(Dataset entries)
# # #

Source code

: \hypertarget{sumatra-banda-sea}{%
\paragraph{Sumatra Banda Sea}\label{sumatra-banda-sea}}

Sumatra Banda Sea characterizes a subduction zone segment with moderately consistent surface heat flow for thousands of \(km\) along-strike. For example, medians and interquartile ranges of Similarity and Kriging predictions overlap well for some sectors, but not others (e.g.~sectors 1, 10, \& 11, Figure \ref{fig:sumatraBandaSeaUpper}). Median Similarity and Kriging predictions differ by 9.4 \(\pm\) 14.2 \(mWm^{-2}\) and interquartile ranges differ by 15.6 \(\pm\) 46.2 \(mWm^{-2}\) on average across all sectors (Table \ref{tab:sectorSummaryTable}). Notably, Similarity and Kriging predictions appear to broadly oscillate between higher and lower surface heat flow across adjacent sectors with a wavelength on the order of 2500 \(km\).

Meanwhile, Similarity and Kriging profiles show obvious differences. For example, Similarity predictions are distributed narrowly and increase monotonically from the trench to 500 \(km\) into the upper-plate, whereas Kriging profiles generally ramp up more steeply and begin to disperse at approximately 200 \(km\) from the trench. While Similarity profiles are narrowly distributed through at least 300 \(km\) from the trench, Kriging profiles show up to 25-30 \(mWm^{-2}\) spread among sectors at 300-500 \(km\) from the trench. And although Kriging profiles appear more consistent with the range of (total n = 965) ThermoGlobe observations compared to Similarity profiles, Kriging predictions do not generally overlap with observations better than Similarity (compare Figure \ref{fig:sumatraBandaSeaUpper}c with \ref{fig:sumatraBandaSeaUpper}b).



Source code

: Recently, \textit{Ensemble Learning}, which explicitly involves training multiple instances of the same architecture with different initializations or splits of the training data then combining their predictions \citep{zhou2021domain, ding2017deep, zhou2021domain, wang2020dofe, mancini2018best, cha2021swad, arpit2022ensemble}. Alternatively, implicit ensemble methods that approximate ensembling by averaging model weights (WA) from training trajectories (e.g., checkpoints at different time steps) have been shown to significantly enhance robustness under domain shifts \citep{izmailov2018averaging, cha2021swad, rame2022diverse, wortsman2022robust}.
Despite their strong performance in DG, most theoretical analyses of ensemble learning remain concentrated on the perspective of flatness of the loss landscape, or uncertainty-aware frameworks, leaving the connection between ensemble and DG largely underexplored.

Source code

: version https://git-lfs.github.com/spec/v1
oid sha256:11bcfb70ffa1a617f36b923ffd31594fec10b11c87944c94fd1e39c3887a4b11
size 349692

# # #

▸ **WHAT IS NEEDED**
Return, line for line and unchanged, the data from its first line through the line containing "Sumatra Banda Sea characterizes".

▸ **RESPONSE**
Source code

: \hypertarget{sumatra-banda-sea}{%
\paragraph{Sumatra Banda Sea}\label{sumatra-banda-sea}}

Sumatra Banda Sea characterizes a subduction zone segment with moderately consistent surface heat flow for thousands of \(km\) along-strike. For example, medians and interquartile ranges of Similarity and Kriging predictions overlap well for some sectors, but not others (e.g.~sectors 1, 10, \& 11, Figure \ref{fig:sumatraBandaSeaUpper}). Median Similarity and Kriging predictions differ by 9.4 \(\pm\) 14.2 \(mWm^{-2}\) and interquartile ranges differ by 15.6 \(\pm\) 46.2 \(mWm^{-2}\) on average across all sectors (Table \ref{tab:sectorSummaryTable}). Notably, Similarity and Kriging predictions appear to broadly oscillate between higher and lower surface heat flow across adjacent sectors with a wavelength on the order of 2500 \(km\).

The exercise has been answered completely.